Exercise prompt> Print each entry exactly, all the way through.

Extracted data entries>
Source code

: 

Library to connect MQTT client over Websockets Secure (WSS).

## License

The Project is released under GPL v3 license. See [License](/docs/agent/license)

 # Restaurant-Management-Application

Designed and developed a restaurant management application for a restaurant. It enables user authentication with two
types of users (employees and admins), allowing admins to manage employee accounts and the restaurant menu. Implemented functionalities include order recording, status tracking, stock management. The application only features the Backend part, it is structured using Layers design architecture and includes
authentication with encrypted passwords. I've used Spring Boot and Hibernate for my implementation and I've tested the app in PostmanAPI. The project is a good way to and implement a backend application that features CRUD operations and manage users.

Written solution>
Source code

: 

Library to connect MQTT client over Websockets Secure (WSS).

## License

The Project is released under GPL v3 license. See [License](/docs/agent/license)

 # Restaurant-Management-Application

Designed and developed a restaurant management application for a restaurant. It enables user authentication with two
types of users (employees and admins), allowing admins to manage employee accounts and the restaurant menu. Implemented functionalities include order recording, status tracking, stock management. The application only features the Backend part, it is structured using Layers design architecture and includes
authentication with encrypted passwords. I've used Spring Boot and Hibernate for my implementation and I've tested the app in PostmanAPI. The project is a good way to and implement a backend application that features CRUD operations and manage users.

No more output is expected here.